Remote

@alesawe said:

I’m trying L** attack am I on the right track ?

I dont think so but I cant work out what L**. For me, the initial foothold should be via N** then log in to the CMS and exploit that.

Type your comment> @Flenx said:

I’m a beginner, found that a****@***.****l, but not able to find any creds…

the creds is side by side from what you found

Woah this machine is unstable. Can’t m***t that folder for a day now. Connection refused etc…

hmm, after getting in with the a**** creds can someone tell me is getting a reverse shell tricky or am I just over thinking it? (cant see where to include code etc)

@bagels said:
hmm, after getting in with the a**** creds can someone tell me is getting a reverse shell tricky or am I just over thinking it? (cant see where to include code etc)

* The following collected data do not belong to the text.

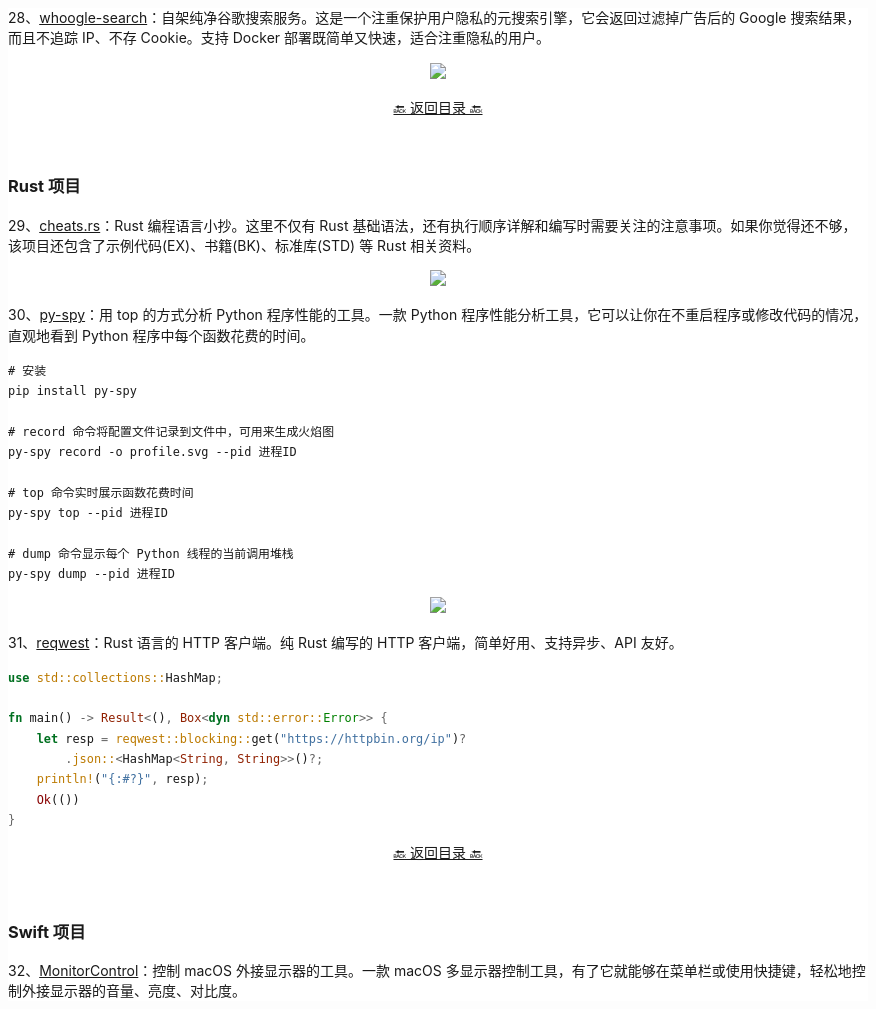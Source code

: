 28、[whoogle-search](https://hellogithub.com/periodical/statistics/click/?target=https://github.com/benbusby/whoogle-search)：自架纯净谷歌搜索服务。这是一个注重保护用户隐私的元搜索引擎，它会返回过滤掉广告后的 Google 搜索结果，而且不追踪 IP、不存 Cookie。支持 Docker 部署既简单又快速，适合注重隐私的用户。

<p align="center"><img src='https://raw.githubusercontent.com/521xueweihan/img3/master/hellogithub/77/235434204.jpg' style="max-width:80%; max-height=80%;"></img></p>

<p align="center"><a href="#目录">🔙 返回目录 🔙</a></p><br>

### Rust 项目
29、[cheats.rs](https://hellogithub.com/periodical/statistics/click/?target=https://github.com/ralfbiedert/cheats.rs)：Rust 编程语言小抄。这里不仅有 Rust 基础语法，还有执行顺序详解和编写时需要关注的注意事项。如果你觉得还不够，该项目还包含了示例代码(EX)、书籍(BK)、标准库(STD) 等 Rust 相关资料。

<p align="center"><img src='https://raw.githubusercontent.com/521xueweihan/img3/master/hellogithub/77/157261368.png' style="max-width:80%; max-height=80%;"></img></p>

30、[py-spy](https://hellogithub.com/periodical/statistics/click/?target=https://github.com/benfred/py-spy)：用 top 的方式分析 Python 程序性能的工具。一款 Python 程序性能分析工具，它可以让你在不重启程序或修改代码的情况，直观地看到 Python 程序中每个函数花费的时间。
```shell
# 安装
pip install py-spy

# record 命令将配置文件记录到文件中，可用来生成火焰图
py-spy record -o profile.svg --pid 进程ID

# top 命令实时展示函数花费时间
py-spy top --pid 进程ID

# dump 命令显示每个 Python 线程的当前调用堆栈
py-spy dump --pid 进程ID
```

<p align="center"><img src='https://raw.githubusercontent.com/521xueweihan/img3/master/hellogithub/77/143092994.gif' style="max-width:80%; max-height=80%;"></img></p>

31、[reqwest](https://hellogithub.com/periodical/statistics/click/?target=https://github.com/seanmonstar/reqwest)：Rust 语言的 HTTP 客户端。纯 Rust 编写的 HTTP 客户端，简单好用、支持异步、API 友好。
```rust
use std::collections::HashMap;

fn main() -> Result<(), Box<dyn std::error::Error>> {
    let resp = reqwest::blocking::get("https://httpbin.org/ip")?
        .json::<HashMap<String, String>>()?;
    println!("{:#?}", resp);
    Ok(())
}
```

<p align="center"><a href="#目录">🔙 返回目录 🔙</a></p><br>

### Swift 项目
32、[MonitorControl](https://hellogithub.com/periodical/statistics/click/?target=https://github.com/MonitorControl/MonitorControl)：控制 macOS 外接显示器的工具。一款 macOS 多显示器控制工具，有了它就能够在菜单栏或使用快捷键，轻松地控制外接显示器的音量、亮度、对比度。
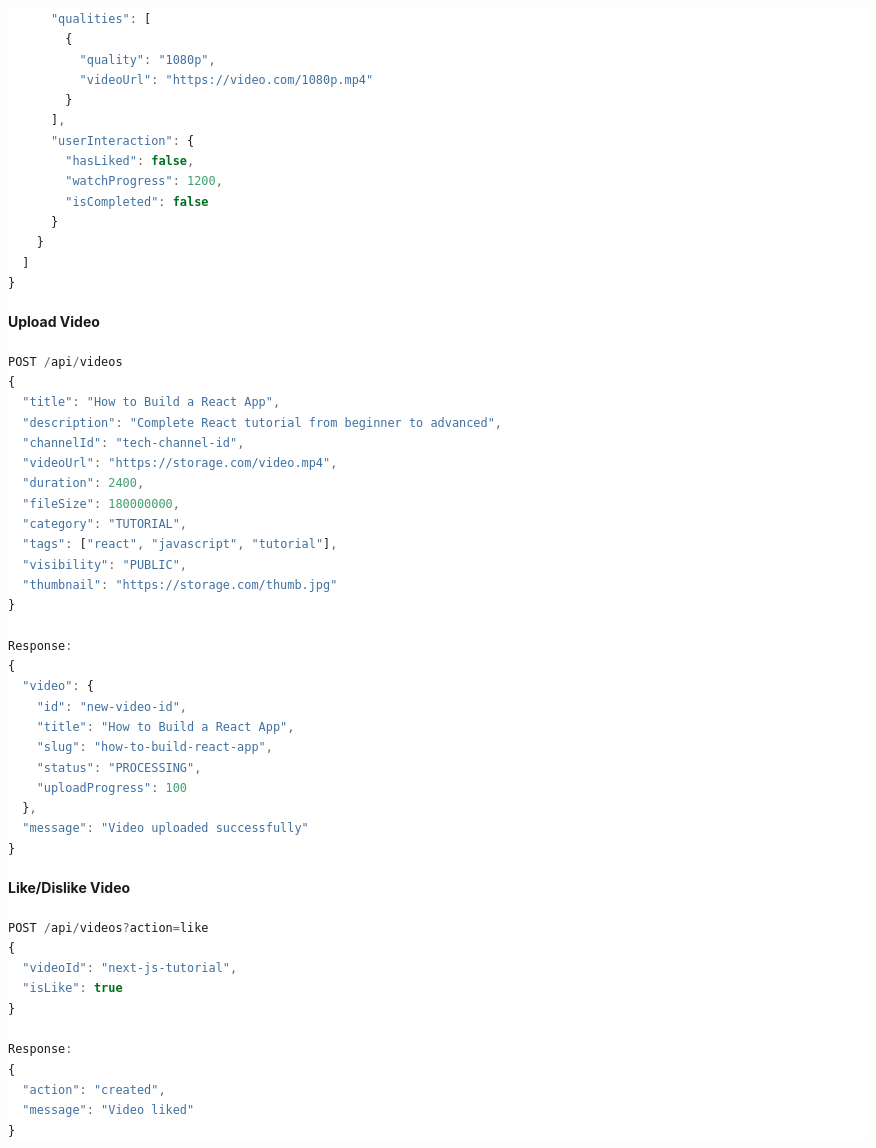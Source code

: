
 ```javascript
      "qualities": [
        {
          "quality": "1080p",
          "videoUrl": "https://video.com/1080p.mp4"
        }
      ],
      "userInteraction": {
        "hasLiked": false,
        "watchProgress": 1200,
        "isCompleted": false
      }
    }
  ]
}
```

#### Upload Video
```javascript
POST /api/videos
{
  "title": "How to Build a React App",
  "description": "Complete React tutorial from beginner to advanced",
  "channelId": "tech-channel-id",
  "videoUrl": "https://storage.com/video.mp4",
  "duration": 2400,
  "fileSize": 180000000,
  "category": "TUTORIAL",
  "tags": ["react", "javascript", "tutorial"],
  "visibility": "PUBLIC",
  "thumbnail": "https://storage.com/thumb.jpg"
}

Response:
{
  "video": {
    "id": "new-video-id",
    "title": "How to Build a React App",
    "slug": "how-to-build-react-app",
    "status": "PROCESSING",
    "uploadProgress": 100
  },
  "message": "Video uploaded successfully"
}
```

#### Like/Dislike Video
```javascript
POST /api/videos?action=like
{
  "videoId": "next-js-tutorial",
  "isLike": true
}

Response:
{
  "action": "created",
  "message": "Video liked"
}
```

I’m in the same spot. If anyone is willing, please DM me an assist.

done!

user:

  • it’s simple if you are able see the right port: information is Not For Sale
  • there’s a ready-to-use script, simply read carefull before to run it: two steps two kisses

root method 1:

  • enum enum enum with standard method: you are able to play? Let’s impersonate a music teacher

root method 2:

  • enum for a tool used by billion of peoples, and check for setting stored in a core file, then google to get the right way. There’s a very simple way not common.

foxlox

Same m**** doesn’t work

Type your comment> @TazWake said:

It isn’t easy for people to help in this way without basically giving you the code to get the flag.

it’s right!

finally rooted! after fighting with other user to get crucial process,

double reverse connection… wtf!! the connection too laggy

you don’t need to fight with other users FYI. There is a path to root that just relies on decrypting a password you can find on the box

Nice box. Did not you use the machine name tips for root.

PM for help.

I’m stuck on root. I think i’m trying to do it the unintended way using the U****c service. When i’m getting to do end i always get this error : The perimeter is incorrect. How can I fix this?
Did anyone else face this when doing it the unintended way?

@OrkaPatorka said:

I’m stuck on root. I think i’m trying to do it the unintended way using the U****c service. When i’m getting to do end i always get this error : The perimeter is incorrect. How can I fix this?
Did anyone else face this when doing it the unintended way?

No. Try the other way if this one doesn’t work.

Finally rooted earlier today. It seems that there is more than enough information here already but if you are stuck with user or root, please feel free to DM me for hints.

rooted, nice box that’s only slightly irritating in places :slight_smile:

Got User.
I am very new to windows prev escalation. I saw a service running post i got a user related to the box name. it has something to do with privesc? any nudges would be great.

hmm, got user and access to the system. After a break the user password seems to be changed.
I’ll investigate on root by tomorrow since I already got greyed hairs due to bad internet connection today :wink:

Btw. if someone is having trouble with the PoC, just watch IppSec’s videos. One of them helped me out to understand and implement that correctly :slight_smile:

Edit Again: thanks for fixing the password back to normal :slight_smile:

Finally got user, thank you @chefByzen and @zito .

Pm me if you’re stuck. Taking a break before getting after root.

Tip: Don’t overcomplicate the POC. I wasted way too much time doing this.

what on earth is going on with this machine that is causing the password for the website to keep getting changed? Seems very odd that so many people have encountered this over several days. I find it hard to believe so many people are changing the password, as there’s no need to do that at all.

I didn’t encounter it myself when attacking the box though, and I went through the whole thing twice (once on free servers and then again after I’d signed up for VIP). Maybe its something else that is making people think the password has been changed?

I never encountered a password change - although I am on a VIP server. I’ve tried it a few times now (largely when I realised my privesc was not the “intended” privesc!).

All I can think is that some people may think it’s funny to change the password after they’ve logged in.